The two controls you mention are maybe a wet/dry mix control, and release ?
Attack and release controls effect how fast a compressor/limiter engages itself on loud events and how fast it reverts to not doing much. The analogy to the volume envelope is how steep you draw in the envelope change, except usually a compressor is making many more changes than you would be drawing in. The sonic effect can be subtle (or not) and tricky to set right. It effects how well the compression/limiting effect blends into the music and often effects the tone as well. Getting that setting right can be the difference between hearing the compressor squashing the music and not noticing it doing it's work, for the same overall reduction of range.

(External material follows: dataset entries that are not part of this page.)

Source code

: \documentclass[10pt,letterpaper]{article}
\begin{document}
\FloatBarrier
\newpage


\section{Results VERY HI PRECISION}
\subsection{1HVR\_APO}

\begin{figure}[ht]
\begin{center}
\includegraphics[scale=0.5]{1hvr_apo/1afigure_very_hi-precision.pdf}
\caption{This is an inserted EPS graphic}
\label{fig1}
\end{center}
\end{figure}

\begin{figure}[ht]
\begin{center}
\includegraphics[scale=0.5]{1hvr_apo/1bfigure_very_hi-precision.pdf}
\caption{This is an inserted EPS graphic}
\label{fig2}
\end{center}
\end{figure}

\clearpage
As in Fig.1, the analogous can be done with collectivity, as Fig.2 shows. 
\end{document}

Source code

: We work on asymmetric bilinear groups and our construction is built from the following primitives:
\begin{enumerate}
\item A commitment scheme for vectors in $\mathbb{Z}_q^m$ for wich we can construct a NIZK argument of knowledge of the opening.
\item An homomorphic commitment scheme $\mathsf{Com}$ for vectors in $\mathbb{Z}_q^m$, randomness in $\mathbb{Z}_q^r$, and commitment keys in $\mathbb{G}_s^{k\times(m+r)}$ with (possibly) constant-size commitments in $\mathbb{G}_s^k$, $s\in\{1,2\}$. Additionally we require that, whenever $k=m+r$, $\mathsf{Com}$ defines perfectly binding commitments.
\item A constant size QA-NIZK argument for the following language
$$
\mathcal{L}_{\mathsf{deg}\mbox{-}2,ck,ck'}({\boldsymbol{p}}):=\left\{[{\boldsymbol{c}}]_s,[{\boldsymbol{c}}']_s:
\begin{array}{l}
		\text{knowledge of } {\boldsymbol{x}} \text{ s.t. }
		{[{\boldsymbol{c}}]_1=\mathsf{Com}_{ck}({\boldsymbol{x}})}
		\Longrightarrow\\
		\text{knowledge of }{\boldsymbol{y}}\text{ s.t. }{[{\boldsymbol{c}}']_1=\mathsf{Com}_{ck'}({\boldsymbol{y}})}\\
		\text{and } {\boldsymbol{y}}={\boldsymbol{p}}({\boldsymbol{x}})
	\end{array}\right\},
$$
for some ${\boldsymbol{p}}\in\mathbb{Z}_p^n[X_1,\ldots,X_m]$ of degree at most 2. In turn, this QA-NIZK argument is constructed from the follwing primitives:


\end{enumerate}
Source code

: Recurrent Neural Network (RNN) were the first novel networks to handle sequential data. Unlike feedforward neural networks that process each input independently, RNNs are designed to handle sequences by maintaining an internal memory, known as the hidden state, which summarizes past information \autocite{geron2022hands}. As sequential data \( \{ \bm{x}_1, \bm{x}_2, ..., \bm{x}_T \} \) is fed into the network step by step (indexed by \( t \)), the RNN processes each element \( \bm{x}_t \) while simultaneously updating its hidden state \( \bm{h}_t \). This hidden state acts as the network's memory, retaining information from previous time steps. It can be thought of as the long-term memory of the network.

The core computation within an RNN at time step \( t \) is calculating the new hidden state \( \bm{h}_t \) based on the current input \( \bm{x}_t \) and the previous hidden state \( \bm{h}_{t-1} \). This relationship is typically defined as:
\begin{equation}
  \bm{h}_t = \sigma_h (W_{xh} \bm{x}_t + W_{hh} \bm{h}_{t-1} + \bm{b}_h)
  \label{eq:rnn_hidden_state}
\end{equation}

I think the wet/dry mix is one of the coolest tools in a compressor for what we need. A typical compressor is all dry- you only get the effected (squashed) sound out the other side. A 100% dry setting would be no effect at all, same as the input. So why would that control be useful? Because with a 100% wet output the result is the compressor only doing it's work on the 'loud' parts. What it considers 'loud' is controlled by the threshold setting. The wet/dry control is a way to do what's called parallel compression - effectively mixing the compressor's output with the non-compressed signal. Doing that lets the loud parts though again unsquashed. But if the threshold of the compressor is set so it is working more or less all the time, then the quiet parts are brought up in level by the squashing effect of the compressor making them louder. Parallel compression effectively makes a compressor a bottom up tool instead of a top down tool. That can sound more natural, possibly because it is doing less work on the major portion of the music.